◆ **SOURCE INFORMATION**:

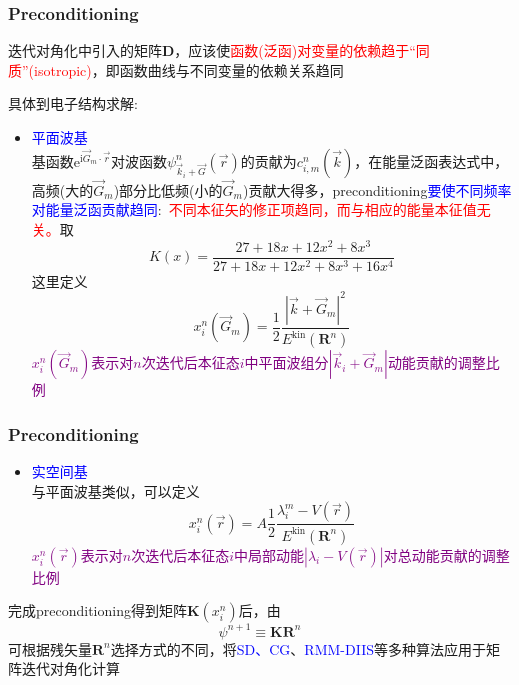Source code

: \documentclass[cjk,slidestop,compress,mathserif,blue]{beamer}
\begin{document}
\frame
{
	\frametitle{\textrm{Preconditioning}}
	迭代对角化中引入的矩阵$\mathbf{D}$，应该使\textcolor{red}{函数(泛函)对变量的依赖趋于“同质”(\textrm{isotropic})}，即函数曲线与不同变量的依赖关系趋同

	具体到电子结构求解:~
	\begin{itemize}
		\item \textcolor{blue}{平面波基}\\
			基函数$\mathrm{e}^{\mathrm{i}\vec G_m\cdot\vec r}$对波函数$\psi_{\vec k_i+\vec G}^n(\vec r)$的贡献为$c_{i,m}^n(\vec k)$，在能量泛函表达式中，高频(大的$\vec G_m$)部分比低频(小的$\vec G_m$)贡献大得多，\textrm{preconditioning}\textcolor{blue}{要使不同频率对能量泛函贡献趋同}:~\textcolor{red}{不同本征矢的修正项趋同，而与相应的能量本征值无关。}取
	\begin{displaymath}
		K(x)=\dfrac{27+18x+12x^2+8x^3}{27+18x+12x^2+8x^3+16x^4}
	\end{displaymath}
	这里定义
	\begin{displaymath}
		x_i^n(\vec G_m)=\dfrac12\dfrac{|\vec k+\vec G_m|^2}{E^{\mathrm{kin}}(\mathbf{R}^n)}
	\end{displaymath}
	\textcolor{purple}{$x_i^n(\vec G_m)$表示对$n$次迭代后本征态$i$中平面波组分$|\vec k_i+\vec G_m|$动能贡献的调整比例}
	\end{itemize}
}

\frame
{
	\frametitle{\textrm{Preconditioning}}
	\begin{itemize}
		\item \textcolor{blue}{实空间基}\\
		与平面波基类似，可以定义
	\begin{displaymath}
		x_i^n(\vec r)=A\dfrac12\dfrac{\lambda_i^m-V(\vec r)}{E^{\mathrm{kin}}(\mathbf{R}^n)}
	\end{displaymath}
		\textcolor{purple}{$x_i^n(\vec r)$表示对$n$次迭代后本征态$i$中局部动能$|\lambda_i-V(\vec r)|$对总动能贡献的调整比例}
	\end{itemize}
	完成\textrm{preconditioning}得到矩阵$\mathbf{K}(x_i^n)$后，由
	\begin{displaymath}
		\psi^{n+1}\equiv\mathbf{K}\mathbf{R}^n
	\end{displaymath}
	可根据残矢量$\mathbf{R}^n$选择方式的不同，将\textcolor{blue}{\textrm{SD}、\textrm{CG}}、\textcolor{blue}{\textrm{RMM-DIIS}}等多种算法应用于矩阵迭代对角化计算
}
\end{document}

◆ **TASK TO COMPLETE**: Scan the data above for the string "blue" and copy each line where it appears.

◆ **TASK RESPONSE**:
: \documentclass[cjk,slidestop,compress,mathserif,blue]{beamer}
		\item \textcolor{blue}{平面波基}\\
			基函数$\mathrm{e}^{\mathrm{i}\vec G_m\cdot\vec r}$对波函数$\psi_{\vec k_i+\vec G}^n(\vec r)$的贡献为$c_{i,m}^n(\vec k)$，在能量泛函表达式中，高频(大的$\vec G_m$)部分比低频(小的$\vec G_m$)贡献大得多，\textrm{preconditioning}\textcolor{blue}{要使不同频率对能量泛函贡献趋同}:~\textcolor{red}{不同本征矢的修正项趋同，而与相应的能量本征值无关。}取
		\item \textcolor{blue}{实空间基}\\
	可根据残矢量$\mathbf{R}^n$选择方式的不同，将\textcolor{blue}{\textrm{SD}、\textrm{CG}}、\textcolor{blue}{\textrm{RMM-DIIS}}等多种算法应用于矩阵迭代对角化计算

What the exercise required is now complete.